What the EC has found
EC sources and local election officials say the exercise has revealed multiple categories of concern:
About 30 lakh registrations have been identified as “questionable” during progeny mapping and other digital cross-checks entries that require physical verification because they do not reliably map to the older 2002 rolls or show suspicious metadata.
Separately, the EC reported that nearly 26 lakh names in the current rolls do not match entries in the 2002 voter lists when cross-checked a discrepancy that underpins much of the current verification work.
Officials in the CEO office have also recorded a large number of “uncollectible” forms and problematic records, one report put this figure at over 56 lakh entries flagged as uncollectible or otherwise problematic during data digitisation.
An earlier social media post circulating attribution to “ECI sources” warned that suspicious entries across categories could exceed 1 crore, a figure the Commission has not confirmed publicly but which has added urgency to on-ground verification.
How the verification is being carried out
The EC has been pushing Booth Level Officers (BLOs) to re-check paper forms, verify photographs and collect declarations from families where necessary. The BLO mobile app continually updated by the EC to add new verification checks (including duplicate detection and a BLO–BLA minutes feature) has itself become a flashpoint, with officials saying last-minute feature additions have complicated field operations.
To ensure independent supervision, the EC has also deployed senior officers as special observers to West Bengal and asked District Election Officers for clarifications where the data looks implausible (for example, booths reporting no dead or untraceable voters).
Political reactions and ground tensions
The revelations have sharpened political debate in the state. The BJP has accused local officials of large-scale “digitisation anomalies” and staged protests at the Chief Electoral Officer’s office, while the ruling Trinamool Congress has questioned the completeness of documents the EC uploaded and criticised the roll-comparison process. Both parties have urged the EC for transparency and speedy resolution.
Local BLO unions and field officers have complained about operational strain, warning that hurried updates to the BLO app and tight timelines are adding to confusion and errors. At the same time, the EC has underlined that the SIR exercise is designed to pick up exactly these kinds of anomalies and that physical verification is the legally sanctioned remedy.
What this means for voters and the coming polls
Electoral experts say detecting and cleaning such discrepancies is crucial for credible elections, but the scale of the anomalies if confirmed could delay finalisation of rolls or require further rounds of verification in affected districts. The EC has stressed that detection is the first step; names will be removed or corrected only after due process, which includes notice to affected electors and opportunities to rebut or confirm details.

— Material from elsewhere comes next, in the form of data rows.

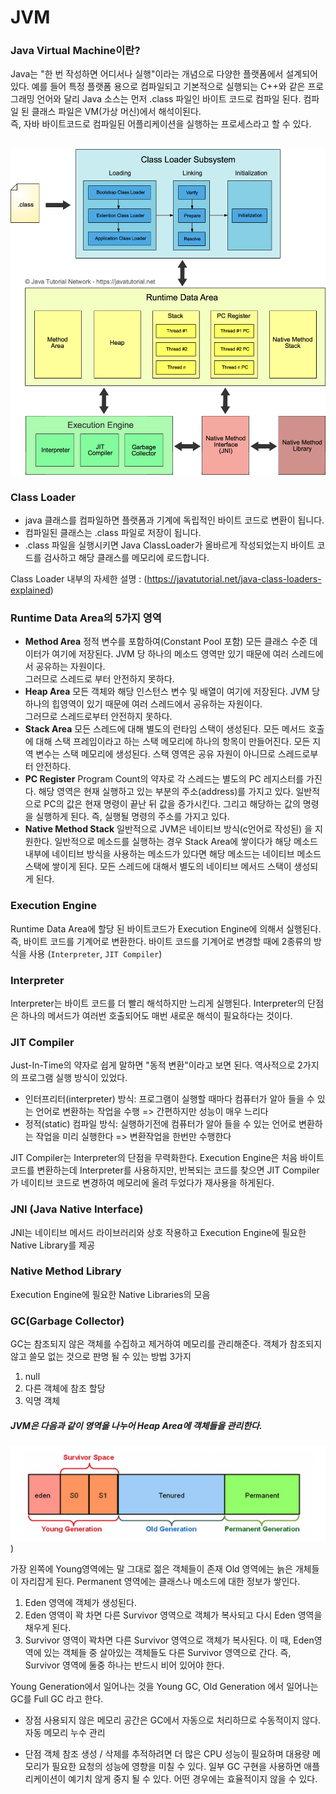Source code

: # JVM

### Java Virtual Machine이란?

Java는 "한 번 작성하면 어디서나 실행"이라는 개념으로 다양한 플랫폼에서 설계되어 있다. 예를 들어 특정 플랫폼 용으로 컴파일되고 기본적으로 실행되는 C++와 같은 프로그래밍 언어와 달리 Java 소스는 먼저 .class 파일인 바이트 코드로 컴파일 된다. 컴파일 된 클래스 파일은 VM(가상 머신)에서 해석이된다.<br>
즉, 자바 바이트코드로 컴파일된 어플리케이션을 실행하는 프로세스라고 할 수 있다.<br>
<br>

![JVM](../image/jvm-architecture.png)

### Class Loader

- java 클래스를 컴파일하면 플랫폼과 기계에 독립적인 바이트 코드로 변환이 됩니다.
- 컴파일된 클래스는 .class 파일로 저장이 됩니다.
- .class 파일을 실행시키면 Java ClassLoader가 올바르게 작성되었는지 바이트 코드를 검사하고 해당 클래스를 메모리에 로드합니다.

Class Loader 내부의 자세한 설명 : (https://javatutorial.net/java-class-loaders-explained)

### Runtime Data Area의 5가지 영역

- <b>Method Area</b>
  정적 변수를 포함하여(Constant Pool 포함) 모든 클래스 수준 데이터가 여기에 저장된다. JVM 당 하나의 메소드 영역만 있기 때문에 여러 스레드에서 공유하는 자원이다.<br> 그러므로 스레드로 부터 안전하지 못하다.
- <b>Heap Area</b>
  모든 객체와 해당 인스턴스 변수 및 배열이 여기에 저장된다. JVM 당 하나의 힙영역이 있기 때문에 여러 스레드에서 공유하는 자원이다.<br> 그러므로 스레드로부터 안전하지 못하다.
- <b>Stack Area</b>
  모든 스레드에 대해 별도의 런타임 스택이 생성된다. 모든 메서드 호출에 대해 스택 프레임이라고 하는 스택 메모리에 하나의 항목이 만들어진다. 모든 지역 변수는 스택 메모리에 생성된다. 스택 영역은 공유 자원이 아니므로 스레드로부터 안전하다.
- <b>PC Register</b>
  Program Count의 약자로 각 스레드는 별도의 PC 레지스터를 가진다. 해당 영역은 현재 실행하고 있는 부분의 주소(address)를 가지고 있다. 일반적으로 PC의 값은 현재 명령이 끝난 뒤 값을 증가시킨다. 그리고 해당하는 값의 명령을 실행하게 된다. 즉, 실행될 명령의 주소를 가지고 있다.
- <b>Native Method Stack</b>
  일반적으로 JVM은 네이티브 방식(c언어로 작성된) 을 지원한다. 일반적으로 메소드를 실행하는 경우 Stack Area에 쌓이다가 해당 메소드 내부에 네이티브 방식을 사용하는 메소드가 있다면 해당 메소드는 네이티브 메소드 스택에 쌓이게 된다. 모든 스레드에 대해서 별도의 네이티브 메서드 스택이 생성되게 된다.

### Execution Engine

Runtime Data Area에 할당 된 바이트코드가 Execution Engine에 의해서 실행된다. 즉, 바이트 코드를 기계어로 변환한다. 바이트 코드를 기계어로 변경할 때에 2종류의 방식을 사용 (`Interpreter`, `JIT Compiler`)

### Interpreter

Interpreter는 바이트 코드를 더 빨리 해석하지만 느리게 실행된다. Interpreter의 단점은 하나의 메서드가 여러번 호출되어도 매번 새로운 해석이 필요하다는 것이다.

### JIT Compiler

Just-In-Time의 약자로 쉽게 말하면 "동적 변환"이라고 보면 된다. 역사적으로 2가지의 프로그램 실행 방식이 있었다.

- 인터프리터(interpreter) 방식: 프로그램이 실행할 때마다 컴퓨터가 알아 들을 수 있는 언어로 변환하는 작업을 수행 => 간편하지만 성능이 매우 느리다
- 정적(static) 컴파일 방식: 실행하기전에 컴퓨터가 알아 들을 수 있는 언어로 변환하는 작업을 미리 실행한다 => 변환작업을 한번만 수행한다

JIT Compiler는 Interpreter의 단점을 무력화한다. Execution Engine은 처음 바이트 코드를 변환하는데 Interpreter를 사용하지만, 반복되는 코드를 찾으면 JIT Compiler가 네이티브 코드로 변경하여 메모리에 올려 두었다가 재사용을 하게된다.

### JNI (Java Native Interface)

JNI는 네이티브 메서드 라이브러리와 상호 작용하고 Execution Engine에 필요한 Native Library를 제공

### Native Method Library

Execution Engine에 필요한 Native Libraries의 모음

### GC(Garbage Collector)

GC는 참조되지 않은 객체를 수집하고 제거하여 메모리를 관리해준다. 객체가 참조되지 않고 쓸모 없는 것으로 판명 될 수 있는 방법 3가지

1. null
2. 다른 객체에 참조 할당
3. 익명 객체

##### JVM은 다음과 같이 영역을 나누어 Heap Area에 객체들을 관리한다.

![GC](../image/GarbageCollector.PNG))

가장 왼쪽에 Young영역에는 말 그대로 젊은 객체들이 존재 Old 영역에는 늙은 개체들이 자리잡게 된다. Permanent 영역에는 클래스나 메소드에 대한 정보가 쌓인다.<br>

1.  Eden 영역에 객체가 생성된다.
2.  Eden 영역이 꽉 차면 다른 Survivor 영역으로 객체가 복사되고 다시 Eden 영역을 채우게 된다.
3.  Survivor 영역이 꽉차면 다른 Survivor 영역으로 객체가 복사된다. 이 때, Eden영역에 있는 객체들 중 살아있는 객체들도 다른 Survivor 영역으로 간다. 즉, Survivor 영역에 둘중 하나는 반드시 비어 있어야 한다.

Young Generation에서 일어나는 것을 Young GC, Old Generation 에서 일어나는 GC를 Full GC 라고 한다.

- 장점
  사용되지 않은 메모리 공간은 GC에서 자동으로 처리하므로 수동적이지 않다.
  자동 메모리 누수 관리

- 단점
  객체 참조 생성 / 삭제를 추적하려면 더 많은 CPU 성능이 필요하며 대용량 메모리가 필요한 요청의 성능에 영향을 미칠 수 있다.
  일부 GC 구현을 사용하면 애플리케이션이 예기치 않게 중지 될 수 있다.
  어떤 경우에는 효율적이지 않을 수 있다.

For ordinary voters, the immediate impact is mixed: some may need to reconfirm their registration details at the booth or via Form 6/8/7 procedures; others may see temporary changes in online lists as the SIR progresses. The Commission has asked political parties, BLOs and local administrations to cooperate in completing verification before any lists are finalised.
EC’s next steps
The EC has signalled intensified field verification, expanded use of digital tools combined with paper-form crosschecks, and deployment of observers to districts with the largest anomalies. Officials say the focus will be on (a) progeny-mapping confirmations, (b) deleting or correcting genuinely duplicate or deceased entries after due notice, and (c) ensuring that voters who are eligible but not properly mapped can be added back following standard procedures.